### Work to be completed:
This exercise calls for the line with "primitive form. |", the line with "without purpose. |", and all lines between them in the material below, output exactly and with no other lines.

### Given data:
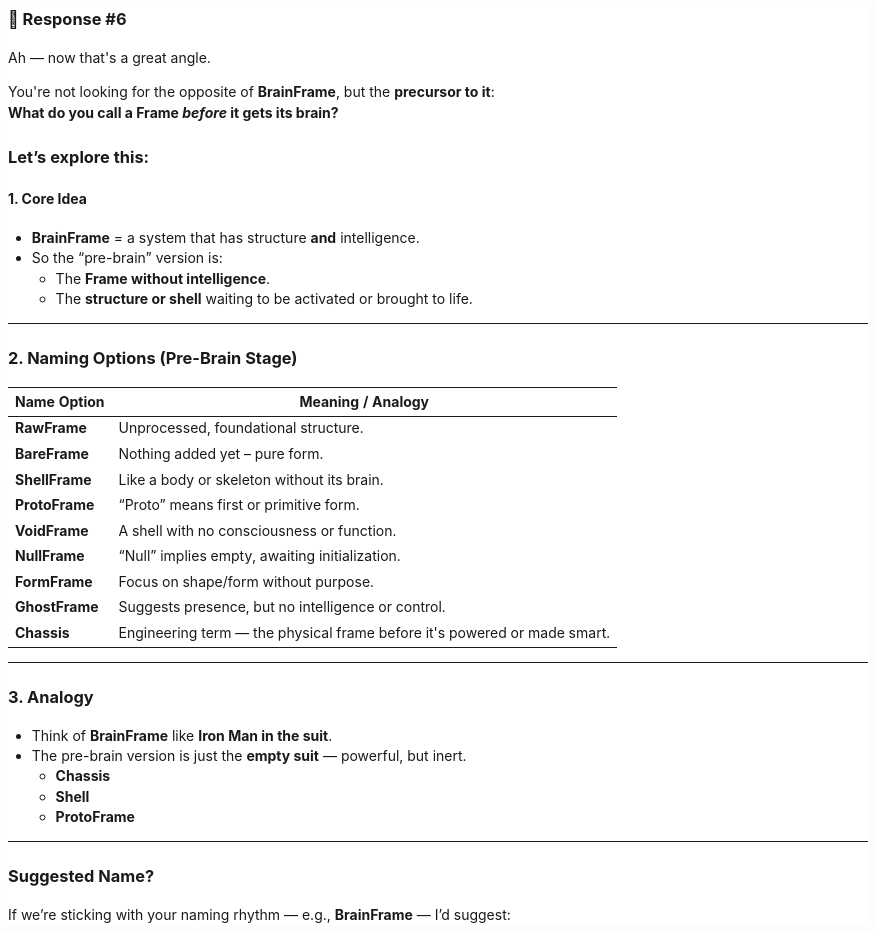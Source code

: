 
### 💬 Response #6

Ah — now that's a great angle.

You're not looking for the opposite of **BrainFrame**, but the **precursor to it**:  
**What do you call a Frame _before_ it gets its brain?**

### Let’s explore this:

#### 1\. **Core Idea**

*   **BrainFrame** = a system that has structure **and** intelligence.
*   So the “pre-brain” version is:
    *   The **Frame without intelligence**.
    *   The **structure or shell** waiting to be activated or brought to life.

* * *

### 2\. **Naming Options (Pre-Brain Stage)**

| Name Option | Meaning / Analogy |
| --- | --- |
| **RawFrame** | Unprocessed, foundational structure. |
| **BareFrame** | Nothing added yet – pure form. |
| **ShellFrame** | Like a body or skeleton without its brain. |
| **ProtoFrame** | “Proto” means first or primitive form. |
| **VoidFrame** | A shell with no consciousness or function. |
| **NullFrame** | “Null” implies empty, awaiting initialization. |
| **FormFrame** | Focus on shape/form without purpose. |
| **GhostFrame** | Suggests presence, but no intelligence or control. |
| **Chassis** | Engineering term — the physical frame before it's powered or made smart. |

* * *

### 3\. **Analogy**

*   Think of **BrainFrame** like **Iron Man in the suit**.
*   The pre-brain version is just the **empty suit** — powerful, but inert.
    *   **Chassis**
    *   **Shell**
    *   **ProtoFrame**

* * *

### Suggested Name?

If we’re sticking with your naming rhythm — e.g., **BrainFrame** — I’d suggest:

### Answer box:
| **ProtoFrame** | “Proto” means first or primitive form. |
| **VoidFrame** | A shell with no consciousness or function. |
| **NullFrame** | “Null” implies empty, awaiting initialization. |
| **FormFrame** | Focus on shape/form without purpose. |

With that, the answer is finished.